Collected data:
-- Opening Marker --
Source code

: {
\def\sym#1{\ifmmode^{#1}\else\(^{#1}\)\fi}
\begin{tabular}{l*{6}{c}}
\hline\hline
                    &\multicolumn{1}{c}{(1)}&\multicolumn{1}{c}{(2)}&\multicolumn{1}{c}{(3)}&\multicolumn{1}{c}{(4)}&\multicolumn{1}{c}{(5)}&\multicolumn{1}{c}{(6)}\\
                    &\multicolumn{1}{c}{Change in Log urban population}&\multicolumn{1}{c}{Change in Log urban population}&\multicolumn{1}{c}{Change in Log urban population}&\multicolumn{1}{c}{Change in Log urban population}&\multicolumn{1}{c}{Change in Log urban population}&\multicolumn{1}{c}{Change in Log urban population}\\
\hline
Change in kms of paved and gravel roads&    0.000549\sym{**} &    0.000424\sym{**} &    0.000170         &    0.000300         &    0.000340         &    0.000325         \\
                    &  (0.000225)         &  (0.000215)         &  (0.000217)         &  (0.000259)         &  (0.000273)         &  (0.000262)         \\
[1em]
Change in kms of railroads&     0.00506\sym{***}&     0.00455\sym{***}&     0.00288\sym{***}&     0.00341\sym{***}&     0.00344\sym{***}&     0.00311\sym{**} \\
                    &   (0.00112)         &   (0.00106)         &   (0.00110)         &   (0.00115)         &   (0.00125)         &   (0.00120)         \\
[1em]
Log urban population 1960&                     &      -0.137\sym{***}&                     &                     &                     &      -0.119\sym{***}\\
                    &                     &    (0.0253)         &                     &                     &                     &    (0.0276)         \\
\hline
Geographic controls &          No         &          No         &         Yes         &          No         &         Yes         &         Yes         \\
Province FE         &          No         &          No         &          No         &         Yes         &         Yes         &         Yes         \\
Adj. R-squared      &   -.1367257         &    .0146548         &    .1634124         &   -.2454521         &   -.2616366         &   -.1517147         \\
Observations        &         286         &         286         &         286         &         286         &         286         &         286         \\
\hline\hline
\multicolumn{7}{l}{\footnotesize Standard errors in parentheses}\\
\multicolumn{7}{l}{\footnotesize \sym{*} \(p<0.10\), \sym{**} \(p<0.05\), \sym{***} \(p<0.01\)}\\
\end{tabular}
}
-- Closing Marker --
▸ Problem
All lines in the data that contain the word "population" should be copied.

▸ Response area
                    &\multicolumn{1}{c}{Change in Log urban population}&\multicolumn{1}{c}{Change in Log urban population}&\multicolumn{1}{c}{Change in Log urban population}&\multicolumn{1}{c}{Change in Log urban population}&\multicolumn{1}{c}{Change in Log urban population}&\multicolumn{1}{c}{Change in Log urban population}\\
Log urban population 1960&                     &      -0.137\sym{***}&                     &                     &                     &      -0.119\sym{***}\\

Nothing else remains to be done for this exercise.